Recorded data:
_____

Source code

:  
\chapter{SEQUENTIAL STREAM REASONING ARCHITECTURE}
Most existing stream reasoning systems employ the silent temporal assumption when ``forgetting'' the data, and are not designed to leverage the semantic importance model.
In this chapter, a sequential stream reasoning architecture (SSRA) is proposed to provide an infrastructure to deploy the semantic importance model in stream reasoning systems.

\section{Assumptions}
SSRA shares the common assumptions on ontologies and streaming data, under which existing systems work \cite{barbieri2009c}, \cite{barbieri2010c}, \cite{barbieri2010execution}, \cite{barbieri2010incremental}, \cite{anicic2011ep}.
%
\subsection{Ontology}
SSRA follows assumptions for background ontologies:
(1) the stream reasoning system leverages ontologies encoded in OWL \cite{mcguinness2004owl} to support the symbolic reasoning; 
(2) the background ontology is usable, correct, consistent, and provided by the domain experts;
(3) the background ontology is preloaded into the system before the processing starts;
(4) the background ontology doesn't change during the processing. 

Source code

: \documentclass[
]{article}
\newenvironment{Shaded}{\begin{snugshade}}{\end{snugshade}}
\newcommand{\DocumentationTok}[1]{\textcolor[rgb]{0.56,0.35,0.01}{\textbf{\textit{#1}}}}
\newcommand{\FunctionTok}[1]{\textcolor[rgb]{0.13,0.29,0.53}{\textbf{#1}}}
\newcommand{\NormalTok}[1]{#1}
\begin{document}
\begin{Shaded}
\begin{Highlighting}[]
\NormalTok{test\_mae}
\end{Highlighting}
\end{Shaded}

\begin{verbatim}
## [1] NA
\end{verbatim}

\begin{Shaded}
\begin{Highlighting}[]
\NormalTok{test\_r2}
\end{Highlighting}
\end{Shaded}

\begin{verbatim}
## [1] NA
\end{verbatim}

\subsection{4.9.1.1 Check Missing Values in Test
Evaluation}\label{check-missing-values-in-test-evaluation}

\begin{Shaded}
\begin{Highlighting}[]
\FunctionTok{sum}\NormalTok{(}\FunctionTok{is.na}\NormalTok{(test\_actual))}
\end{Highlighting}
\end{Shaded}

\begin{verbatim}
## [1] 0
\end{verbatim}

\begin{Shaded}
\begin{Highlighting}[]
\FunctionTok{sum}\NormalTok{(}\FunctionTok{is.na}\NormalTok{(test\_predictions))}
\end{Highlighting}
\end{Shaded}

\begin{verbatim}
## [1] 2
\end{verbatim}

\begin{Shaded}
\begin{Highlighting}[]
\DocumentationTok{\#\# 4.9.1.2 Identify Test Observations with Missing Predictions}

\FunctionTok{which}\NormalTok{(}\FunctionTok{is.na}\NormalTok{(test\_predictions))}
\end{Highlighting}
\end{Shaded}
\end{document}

_____

Without altering a single word, set down all the entries again.

### [TASK ANSWER]
Source code

:  
\chapter{SEQUENTIAL STREAM REASONING ARCHITECTURE}
Most existing stream reasoning systems employ the silent temporal assumption when ``forgetting'' the data, and are not designed to leverage the semantic importance model.
In this chapter, a sequential stream reasoning architecture (SSRA) is proposed to provide an infrastructure to deploy the semantic importance model in stream reasoning systems.

\section{Assumptions}
SSRA shares the common assumptions on ontologies and streaming data, under which existing systems work \cite{barbieri2009c}, \cite{barbieri2010c}, \cite{barbieri2010execution}, \cite{barbieri2010incremental}, \cite{anicic2011ep}.
%
\subsection{Ontology}
SSRA follows assumptions for background ontologies:
(1) the stream reasoning system leverages ontologies encoded in OWL \cite{mcguinness2004owl} to support the symbolic reasoning; 
(2) the background ontology is usable, correct, consistent, and provided by the domain experts;
(3) the background ontology is preloaded into the system before the processing starts;
(4) the background ontology doesn't change during the processing. 

Source code

: \documentclass[
]{article}
\newenvironment{Shaded}{\begin{snugshade}}{\end{snugshade}}
\newcommand{\DocumentationTok}[1]{\textcolor[rgb]{0.56,0.35,0.01}{\textbf{\textit{#1}}}}
\newcommand{\FunctionTok}[1]{\textcolor[rgb]{0.13,0.29,0.53}{\textbf{#1}}}
\newcommand{\NormalTok}[1]{#1}
\begin{document}
\begin{Shaded}
\begin{Highlighting}[]
\NormalTok{test\_mae}
\end{Highlighting}
\end{Shaded}

\begin{verbatim}
## [1] NA
\end{verbatim}

\begin{Shaded}
\begin{Highlighting}[]
\NormalTok{test\_r2}
\end{Highlighting}
\end{Shaded}

\begin{verbatim}
## [1] NA
\end{verbatim}

\subsection{4.9.1.1 Check Missing Values in Test
Evaluation}\label{check-missing-values-in-test-evaluation}

\begin{Shaded}
\begin{Highlighting}[]
\FunctionTok{sum}\NormalTok{(}\FunctionTok{is.na}\NormalTok{(test\_actual))}
\end{Highlighting}
\end{Shaded}

\begin{verbatim}
## [1] 0
\end{verbatim}

\begin{Shaded}
\begin{Highlighting}[]
\FunctionTok{sum}\NormalTok{(}\FunctionTok{is.na}\NormalTok{(test\_predictions))}
\end{Highlighting}
\end{Shaded}

\begin{verbatim}
## [1] 2
\end{verbatim}

\begin{Shaded}
\begin{Highlighting}[]
\DocumentationTok{\#\# 4.9.1.2 Identify Test Observations with Missing Predictions}

\FunctionTok{which}\NormalTok{(}\FunctionTok{is.na}\NormalTok{(test\_predictions))}
\end{Highlighting}
\end{Shaded}
\end{document}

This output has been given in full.